Bone health and breast cancer treatment

Breast cancer is the most common cancer in women (after skin cancer). A woman's risk for breast cancer is 1 in 8-10 and majority of women are diagnosed after the menopause.

Hormonal therapy (adjuvant therapy) is usually given after the operation, chemotherapy and/or radiotherapy for to those women who had estrogen receptor (ER) positive tumours. Both chemotherapy and some types of hormonal therapy speed up bone loss.

Tamoxifen has a beneficial effect on bone density in postmenopausal women but its clinical use is limited to five years.

Aromatase inhibitors (anastrozole, letrozole, exemestane) reduce the amount of oestrogen circulating in the body which may lead to osteoporosis. The risk of developing osteoporosis depends on how healthy the bones were before the breast cancer treatment. Women who had good bone density before breast cancer treatment are less likely to develop osteoporosis while on aromatase inhibitor (AI) treatment than those who already had low bone density.

Women who are at particularly high risk of experiencing negative effect of AI on their bone health are recently menopausal (within four years of menopause), who previously had chemotherapy and who previously had low bone density (BMD). Other factors which increase risk of developing osteoporosis while on AI are: previous fracture, family history of hip fracture, being thin, smoking, having three or more alcoholic drinks per day, steroid treatment and certain diseases such as rheumatoid arthritis.

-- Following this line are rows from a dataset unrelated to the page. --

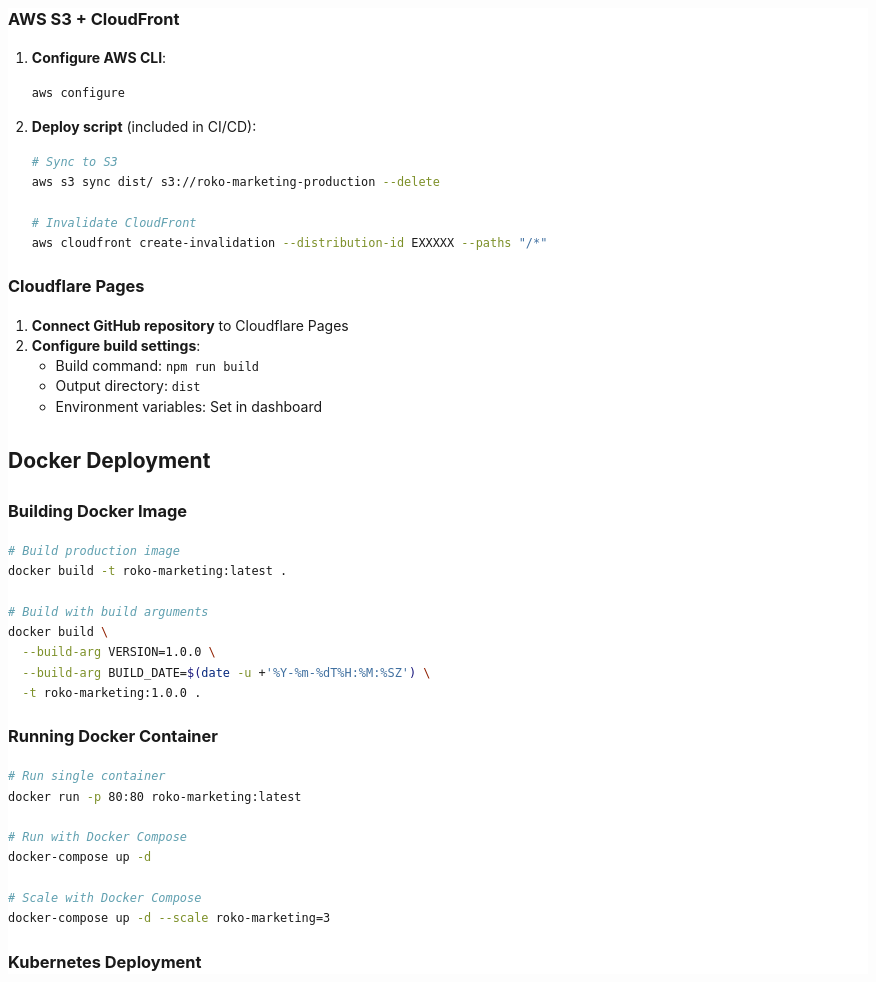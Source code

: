 ### AWS S3 + CloudFront

1. **Configure AWS CLI**:
   ```bash
   aws configure
   ```

2. **Deploy script** (included in CI/CD):
   ```bash
   # Sync to S3
   aws s3 sync dist/ s3://roko-marketing-production --delete

   # Invalidate CloudFront
   aws cloudfront create-invalidation --distribution-id EXXXXX --paths "/*"
   ```

### Cloudflare Pages

1. **Connect GitHub repository** to Cloudflare Pages
2. **Configure build settings**:
   - Build command: `npm run build`
   - Output directory: `dist`
   - Environment variables: Set in dashboard

## Docker Deployment

### Building Docker Image

```bash
# Build production image
docker build -t roko-marketing:latest .

# Build with build arguments
docker build \
  --build-arg VERSION=1.0.0 \
  --build-arg BUILD_DATE=$(date -u +'%Y-%m-%dT%H:%M:%SZ') \
  -t roko-marketing:1.0.0 .
```

### Running Docker Container

```bash
# Run single container
docker run -p 80:80 roko-marketing:latest

# Run with Docker Compose
docker-compose up -d

# Scale with Docker Compose
docker-compose up -d --scale roko-marketing=3
```

### Kubernetes Deployment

Bone loss in women on AI appears to be continuous (while a woman is on therapy) with and increased risk of low trauma fracture of about 50%. However, recent data suggest that after discontinuation of treatment this bone loss is reversible.

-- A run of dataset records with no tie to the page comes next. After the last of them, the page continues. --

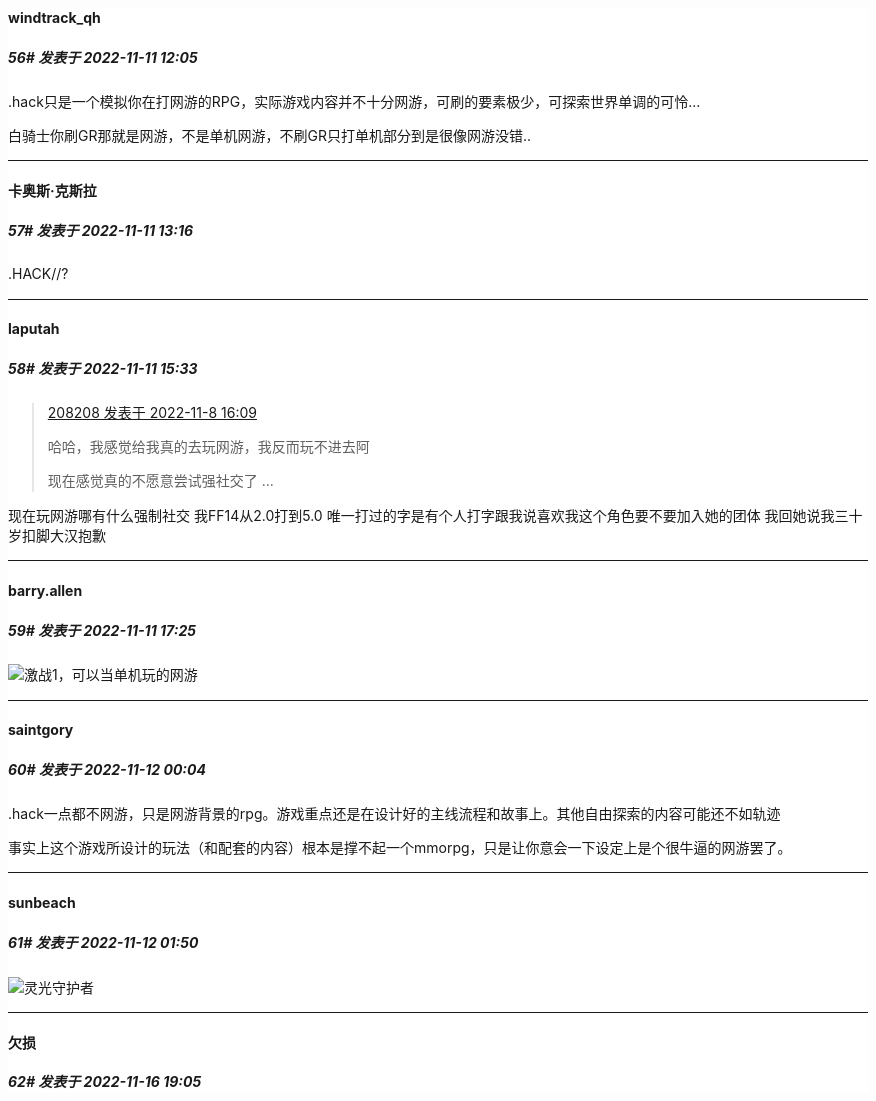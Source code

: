 ####  windtrack_qh  
##### 56#       发表于 2022-11-11 12:05

.hack只是一个模拟你在打网游的RPG，实际游戏内容并不十分网游，可刷的要素极少，可探索世界单调的可怜...

白骑士你刷GR那就是网游，不是单机网游，不刷GR只打单机部分到是很像网游没错..

*****

####  卡奥斯·克斯拉  
##### 57#       发表于 2022-11-11 13:16

.HACK//?

*****

####  laputah  
##### 58#       发表于 2022-11-11 15:33

<blockquote><a href="httphttps://bbs.saraba1st.com/2b/forum.php?mod=redirect&amp;goto=findpost&amp;pid=58336551&amp;ptid=2103893" target="_blank">208208 发表于 2022-11-8 16:09</a>

哈哈，我感觉给我真的去玩网游，我反而玩不进去阿

现在感觉真的不愿意尝试强社交了 ...</blockquote>
现在玩网游哪有什么强制社交 我FF14从2.0打到5.0 唯一打过的字是有个人打字跟我说喜欢我这个角色要不要加入她的团体 我回她说我三十岁扣脚大汉抱歉

*****

####  barry.allen  
##### 59#       发表于 2022-11-11 17:25

<img src="https://static.saraba1st.com/image/smiley/face2017/067.png" referrerpolicy="no-referrer">激战1，可以当单机玩的网游

*****

####  saintgory  
##### 60#       发表于 2022-11-12 00:04

.hack一点都不网游，只是网游背景的rpg。游戏重点还是在设计好的主线流程和故事上。其他自由探索的内容可能还不如轨迹

事实上这个游戏所设计的玩法（和配套的内容）根本是撑不起一个mmorpg，只是让你意会一下设定上是个很牛逼的网游罢了。



*****

####  sunbeach  
##### 61#       发表于 2022-11-12 01:50

<img src="https://static.saraba1st.com/image/smiley/face2017/009.gif" referrerpolicy="no-referrer">灵光守护者

*****

####  欠损  
##### 62#       发表于 2022-11-16 19:05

Both bisphosphonates (alendronic acid, risedronate, pamidronate and zoledronic acid) and denosumab are potent inhibitors of bone resorption and are highly effective in preventing bone loss induced by AI.

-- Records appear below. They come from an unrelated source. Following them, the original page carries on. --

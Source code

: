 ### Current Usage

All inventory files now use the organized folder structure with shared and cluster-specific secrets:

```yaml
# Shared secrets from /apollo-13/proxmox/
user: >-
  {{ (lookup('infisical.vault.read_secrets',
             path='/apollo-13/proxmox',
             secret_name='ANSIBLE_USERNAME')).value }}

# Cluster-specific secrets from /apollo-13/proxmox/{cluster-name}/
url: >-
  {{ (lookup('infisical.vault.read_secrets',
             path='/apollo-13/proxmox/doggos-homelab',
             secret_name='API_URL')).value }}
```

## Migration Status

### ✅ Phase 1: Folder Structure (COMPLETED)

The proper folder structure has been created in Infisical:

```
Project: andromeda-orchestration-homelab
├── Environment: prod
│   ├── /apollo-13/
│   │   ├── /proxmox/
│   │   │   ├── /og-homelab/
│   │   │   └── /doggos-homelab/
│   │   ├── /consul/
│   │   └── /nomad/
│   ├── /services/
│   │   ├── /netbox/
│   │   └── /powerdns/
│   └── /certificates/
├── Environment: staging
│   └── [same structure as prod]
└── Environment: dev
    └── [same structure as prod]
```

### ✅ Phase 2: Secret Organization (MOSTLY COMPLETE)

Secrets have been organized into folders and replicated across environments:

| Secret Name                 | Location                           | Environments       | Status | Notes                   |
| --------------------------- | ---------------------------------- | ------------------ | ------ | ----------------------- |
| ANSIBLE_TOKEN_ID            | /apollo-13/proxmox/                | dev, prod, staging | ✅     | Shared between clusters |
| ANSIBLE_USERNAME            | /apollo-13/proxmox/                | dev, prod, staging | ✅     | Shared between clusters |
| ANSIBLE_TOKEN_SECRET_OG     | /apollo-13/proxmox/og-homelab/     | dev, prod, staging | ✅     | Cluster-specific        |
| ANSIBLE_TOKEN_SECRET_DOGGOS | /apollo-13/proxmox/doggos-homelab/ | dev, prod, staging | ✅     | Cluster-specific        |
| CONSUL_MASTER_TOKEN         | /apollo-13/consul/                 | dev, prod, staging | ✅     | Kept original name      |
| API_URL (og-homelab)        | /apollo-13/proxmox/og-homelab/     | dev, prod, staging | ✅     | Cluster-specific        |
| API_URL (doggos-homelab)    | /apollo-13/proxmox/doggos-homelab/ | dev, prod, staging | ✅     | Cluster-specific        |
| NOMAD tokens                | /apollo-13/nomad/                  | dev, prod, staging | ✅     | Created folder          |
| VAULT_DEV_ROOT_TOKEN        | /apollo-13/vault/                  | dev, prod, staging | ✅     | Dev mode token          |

Any woman with breast cancer who has had low trauma fracture or is postmenopausal or on AI therapy should have DXA scan to asses BMD. If her T-score is below -2.0 treatment with bisphosphonate or denosumab should be initiated in addition to basic preventive measures. The basic preventive measures are: calcium intake of 1 - 1.5 g daily, optimizing vitamin D level (usually achieved by taking 1000 - 2000 IU of vitamin D daily) and weight-bearing and muscle-strengthening exercise.